● Aim of the exercise: Go from the first line below to the one with "You spotted a" and print each line exactly.
*** Records for the exercise
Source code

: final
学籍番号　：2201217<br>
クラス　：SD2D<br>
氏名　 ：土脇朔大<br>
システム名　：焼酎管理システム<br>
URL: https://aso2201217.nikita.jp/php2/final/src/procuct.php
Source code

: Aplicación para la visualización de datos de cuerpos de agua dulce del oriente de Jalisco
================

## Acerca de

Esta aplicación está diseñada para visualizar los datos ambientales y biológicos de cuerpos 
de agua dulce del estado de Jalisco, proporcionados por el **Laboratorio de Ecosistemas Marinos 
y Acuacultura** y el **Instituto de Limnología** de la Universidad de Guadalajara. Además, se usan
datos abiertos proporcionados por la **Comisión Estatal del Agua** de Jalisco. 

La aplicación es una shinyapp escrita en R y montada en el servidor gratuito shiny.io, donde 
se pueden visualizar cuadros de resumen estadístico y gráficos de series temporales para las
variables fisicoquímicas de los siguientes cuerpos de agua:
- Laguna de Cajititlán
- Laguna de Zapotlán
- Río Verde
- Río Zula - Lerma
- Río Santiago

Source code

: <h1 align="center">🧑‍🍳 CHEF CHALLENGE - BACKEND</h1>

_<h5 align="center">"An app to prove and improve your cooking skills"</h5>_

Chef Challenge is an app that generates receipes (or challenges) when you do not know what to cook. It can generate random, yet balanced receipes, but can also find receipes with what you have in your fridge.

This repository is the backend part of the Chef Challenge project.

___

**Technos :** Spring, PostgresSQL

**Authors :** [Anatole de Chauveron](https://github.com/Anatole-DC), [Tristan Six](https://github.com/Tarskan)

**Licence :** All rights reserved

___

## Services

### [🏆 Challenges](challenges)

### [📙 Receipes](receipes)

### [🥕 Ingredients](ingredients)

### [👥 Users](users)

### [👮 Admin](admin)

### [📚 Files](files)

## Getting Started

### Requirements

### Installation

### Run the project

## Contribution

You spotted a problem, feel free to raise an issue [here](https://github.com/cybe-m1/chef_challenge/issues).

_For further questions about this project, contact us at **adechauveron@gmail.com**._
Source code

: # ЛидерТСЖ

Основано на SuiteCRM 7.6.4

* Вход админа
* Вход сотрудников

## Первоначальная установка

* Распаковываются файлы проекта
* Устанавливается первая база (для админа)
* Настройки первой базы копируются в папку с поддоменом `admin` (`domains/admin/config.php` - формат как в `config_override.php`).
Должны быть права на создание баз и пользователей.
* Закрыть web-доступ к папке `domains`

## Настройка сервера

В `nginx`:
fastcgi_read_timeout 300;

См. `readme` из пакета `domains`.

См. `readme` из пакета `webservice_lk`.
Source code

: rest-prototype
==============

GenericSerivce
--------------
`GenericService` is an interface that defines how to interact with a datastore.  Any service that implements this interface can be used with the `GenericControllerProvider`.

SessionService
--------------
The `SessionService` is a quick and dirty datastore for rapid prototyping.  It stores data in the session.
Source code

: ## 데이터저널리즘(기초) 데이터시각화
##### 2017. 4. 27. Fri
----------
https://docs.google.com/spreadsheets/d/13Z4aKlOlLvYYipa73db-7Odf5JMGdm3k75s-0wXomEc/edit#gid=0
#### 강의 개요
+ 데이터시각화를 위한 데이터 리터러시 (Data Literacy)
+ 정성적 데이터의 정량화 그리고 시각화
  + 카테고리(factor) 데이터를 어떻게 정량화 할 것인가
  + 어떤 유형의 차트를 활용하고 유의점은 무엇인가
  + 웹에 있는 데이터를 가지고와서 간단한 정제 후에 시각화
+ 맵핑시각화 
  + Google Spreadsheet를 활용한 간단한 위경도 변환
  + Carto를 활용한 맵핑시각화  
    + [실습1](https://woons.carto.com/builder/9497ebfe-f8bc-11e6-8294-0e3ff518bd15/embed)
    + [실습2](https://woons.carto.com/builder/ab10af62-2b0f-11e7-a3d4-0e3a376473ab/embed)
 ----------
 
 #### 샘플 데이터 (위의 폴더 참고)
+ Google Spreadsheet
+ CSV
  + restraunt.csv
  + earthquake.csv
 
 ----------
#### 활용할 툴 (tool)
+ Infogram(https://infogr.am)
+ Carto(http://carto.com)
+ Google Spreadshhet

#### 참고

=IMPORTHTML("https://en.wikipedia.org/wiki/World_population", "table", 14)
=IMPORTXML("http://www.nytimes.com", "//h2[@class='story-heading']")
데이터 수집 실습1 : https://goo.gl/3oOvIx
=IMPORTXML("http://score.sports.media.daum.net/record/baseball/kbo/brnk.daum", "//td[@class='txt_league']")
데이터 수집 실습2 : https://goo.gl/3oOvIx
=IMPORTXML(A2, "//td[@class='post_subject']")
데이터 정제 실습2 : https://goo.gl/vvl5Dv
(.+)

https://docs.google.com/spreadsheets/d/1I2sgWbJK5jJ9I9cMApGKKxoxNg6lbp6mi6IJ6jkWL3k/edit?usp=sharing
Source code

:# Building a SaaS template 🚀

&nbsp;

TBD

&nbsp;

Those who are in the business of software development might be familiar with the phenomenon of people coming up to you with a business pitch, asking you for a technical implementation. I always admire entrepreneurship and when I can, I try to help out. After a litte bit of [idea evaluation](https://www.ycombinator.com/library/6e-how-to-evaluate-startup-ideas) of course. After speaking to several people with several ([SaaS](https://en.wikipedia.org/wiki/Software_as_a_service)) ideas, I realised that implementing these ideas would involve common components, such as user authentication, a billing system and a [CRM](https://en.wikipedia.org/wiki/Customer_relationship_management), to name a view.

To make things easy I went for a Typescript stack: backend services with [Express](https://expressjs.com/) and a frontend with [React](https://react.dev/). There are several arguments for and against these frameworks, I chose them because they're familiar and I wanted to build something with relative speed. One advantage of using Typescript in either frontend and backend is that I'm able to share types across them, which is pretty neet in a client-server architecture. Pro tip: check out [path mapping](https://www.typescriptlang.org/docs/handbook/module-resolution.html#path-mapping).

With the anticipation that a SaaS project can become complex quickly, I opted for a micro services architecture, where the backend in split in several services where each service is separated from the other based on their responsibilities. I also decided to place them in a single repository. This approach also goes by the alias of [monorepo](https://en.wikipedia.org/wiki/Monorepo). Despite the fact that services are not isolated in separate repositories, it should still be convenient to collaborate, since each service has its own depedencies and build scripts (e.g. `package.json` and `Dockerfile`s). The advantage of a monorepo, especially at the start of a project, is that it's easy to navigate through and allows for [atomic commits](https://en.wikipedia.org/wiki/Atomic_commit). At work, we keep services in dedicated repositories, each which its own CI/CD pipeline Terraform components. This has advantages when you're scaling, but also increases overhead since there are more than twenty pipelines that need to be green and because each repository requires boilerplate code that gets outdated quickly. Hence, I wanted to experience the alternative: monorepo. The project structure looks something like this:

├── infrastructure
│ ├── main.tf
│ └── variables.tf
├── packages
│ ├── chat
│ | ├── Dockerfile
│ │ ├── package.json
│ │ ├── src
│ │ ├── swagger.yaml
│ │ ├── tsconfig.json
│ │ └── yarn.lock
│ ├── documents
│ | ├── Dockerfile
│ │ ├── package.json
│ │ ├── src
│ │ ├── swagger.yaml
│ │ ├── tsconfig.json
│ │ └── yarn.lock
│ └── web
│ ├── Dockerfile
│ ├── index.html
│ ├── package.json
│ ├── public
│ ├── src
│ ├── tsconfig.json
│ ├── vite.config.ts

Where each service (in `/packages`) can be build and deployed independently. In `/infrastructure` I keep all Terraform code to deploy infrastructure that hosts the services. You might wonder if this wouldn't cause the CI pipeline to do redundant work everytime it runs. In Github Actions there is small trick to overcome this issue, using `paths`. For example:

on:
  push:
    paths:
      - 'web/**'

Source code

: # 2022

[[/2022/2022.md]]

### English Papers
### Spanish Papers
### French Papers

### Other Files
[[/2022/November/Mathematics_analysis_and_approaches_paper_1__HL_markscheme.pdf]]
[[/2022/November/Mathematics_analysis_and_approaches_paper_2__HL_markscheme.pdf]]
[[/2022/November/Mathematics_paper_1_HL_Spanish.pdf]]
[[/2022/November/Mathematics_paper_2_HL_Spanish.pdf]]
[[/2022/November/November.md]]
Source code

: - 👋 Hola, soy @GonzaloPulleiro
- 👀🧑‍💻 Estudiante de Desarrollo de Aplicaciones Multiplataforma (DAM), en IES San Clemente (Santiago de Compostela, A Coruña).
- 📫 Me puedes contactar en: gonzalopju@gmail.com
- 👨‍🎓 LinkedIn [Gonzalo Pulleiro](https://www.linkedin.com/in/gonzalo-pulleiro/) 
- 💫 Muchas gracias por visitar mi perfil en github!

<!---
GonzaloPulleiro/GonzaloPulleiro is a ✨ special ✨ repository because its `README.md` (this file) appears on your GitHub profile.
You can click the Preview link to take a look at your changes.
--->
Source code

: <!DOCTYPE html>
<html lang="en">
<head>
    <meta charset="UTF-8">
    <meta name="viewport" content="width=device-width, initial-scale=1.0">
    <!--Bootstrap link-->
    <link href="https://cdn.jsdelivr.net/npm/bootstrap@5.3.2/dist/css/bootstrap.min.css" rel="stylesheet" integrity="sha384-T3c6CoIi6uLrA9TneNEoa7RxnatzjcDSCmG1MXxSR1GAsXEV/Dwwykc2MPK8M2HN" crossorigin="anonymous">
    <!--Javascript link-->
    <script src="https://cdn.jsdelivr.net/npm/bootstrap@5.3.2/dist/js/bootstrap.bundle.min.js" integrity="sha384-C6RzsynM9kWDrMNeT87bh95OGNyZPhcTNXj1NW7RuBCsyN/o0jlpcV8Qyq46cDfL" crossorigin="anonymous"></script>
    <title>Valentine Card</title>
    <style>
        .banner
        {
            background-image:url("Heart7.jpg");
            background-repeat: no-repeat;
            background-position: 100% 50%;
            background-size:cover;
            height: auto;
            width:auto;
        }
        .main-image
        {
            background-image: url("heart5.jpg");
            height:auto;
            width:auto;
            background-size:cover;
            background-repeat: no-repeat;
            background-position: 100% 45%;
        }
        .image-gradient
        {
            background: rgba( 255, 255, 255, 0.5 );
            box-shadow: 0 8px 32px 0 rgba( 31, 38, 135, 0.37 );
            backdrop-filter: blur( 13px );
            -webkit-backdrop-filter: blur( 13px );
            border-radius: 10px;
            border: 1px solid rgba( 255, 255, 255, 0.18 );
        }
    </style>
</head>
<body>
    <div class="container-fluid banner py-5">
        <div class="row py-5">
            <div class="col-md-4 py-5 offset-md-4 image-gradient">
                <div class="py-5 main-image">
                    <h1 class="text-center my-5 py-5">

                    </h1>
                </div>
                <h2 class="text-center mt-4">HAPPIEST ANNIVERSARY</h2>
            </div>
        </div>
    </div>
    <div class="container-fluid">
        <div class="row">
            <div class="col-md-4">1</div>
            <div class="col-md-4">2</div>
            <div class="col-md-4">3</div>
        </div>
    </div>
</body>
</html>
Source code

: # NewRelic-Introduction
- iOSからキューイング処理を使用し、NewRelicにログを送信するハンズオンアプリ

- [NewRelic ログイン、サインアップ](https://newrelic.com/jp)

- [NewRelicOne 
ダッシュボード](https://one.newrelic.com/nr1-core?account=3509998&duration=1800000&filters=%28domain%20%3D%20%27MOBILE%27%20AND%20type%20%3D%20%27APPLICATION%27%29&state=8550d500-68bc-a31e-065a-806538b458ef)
******
● Answer area:
Source code

: final
学籍番号　：2201217<br>
クラス　：SD2D<br>
氏名　 ：土脇朔大<br>
システム名　：焼酎管理システム<br>
URL: https://aso2201217.nikita.jp/php2/final/src/procuct.php
Source code

: Aplicación para la visualización de datos de cuerpos de agua dulce del oriente de Jalisco
================

## Acerca de

Esta aplicación está diseñada para visualizar los datos ambientales y biológicos de cuerpos 
de agua dulce del estado de Jalisco, proporcionados por el **Laboratorio de Ecosistemas Marinos 
y Acuacultura** y el **Instituto de Limnología** de la Universidad de Guadalajara. Además, se usan
datos abiertos proporcionados por la **Comisión Estatal del Agua** de Jalisco. 

La aplicación es una shinyapp escrita en R y montada en el servidor gratuito shiny.io, donde 
se pueden visualizar cuadros de resumen estadístico y gráficos de series temporales para las
variables fisicoquímicas de los siguientes cuerpos de agua:
- Laguna de Cajititlán
- Laguna de Zapotlán
- Río Verde
- Río Zula - Lerma
- Río Santiago

Source code

: <h1 align="center">🧑‍🍳 CHEF CHALLENGE - BACKEND</h1>

_<h5 align="center">"An app to prove and improve your cooking skills"</h5>_

Chef Challenge is an app that generates receipes (or challenges) when you do not know what to cook. It can generate random, yet balanced receipes, but can also find receipes with what you have in your fridge.

This repository is the backend part of the Chef Challenge project.

___

**Technos :** Spring, PostgresSQL

**Authors :** [Anatole de Chauveron](https://github.com/Anatole-DC), [Tristan Six](https://github.com/Tarskan)

**Licence :** All rights reserved

___

## Services

### [🏆 Challenges](challenges)

### [📙 Receipes](receipes)

### [🥕 Ingredients](ingredients)

### [👥 Users](users)

### [👮 Admin](admin)

### [📚 Files](files)

## Getting Started

### Requirements

### Installation

### Run the project

## Contribution

You spotted a problem, feel free to raise an issue [here](https://github.com/cybe-m1/chef_challenge/issues).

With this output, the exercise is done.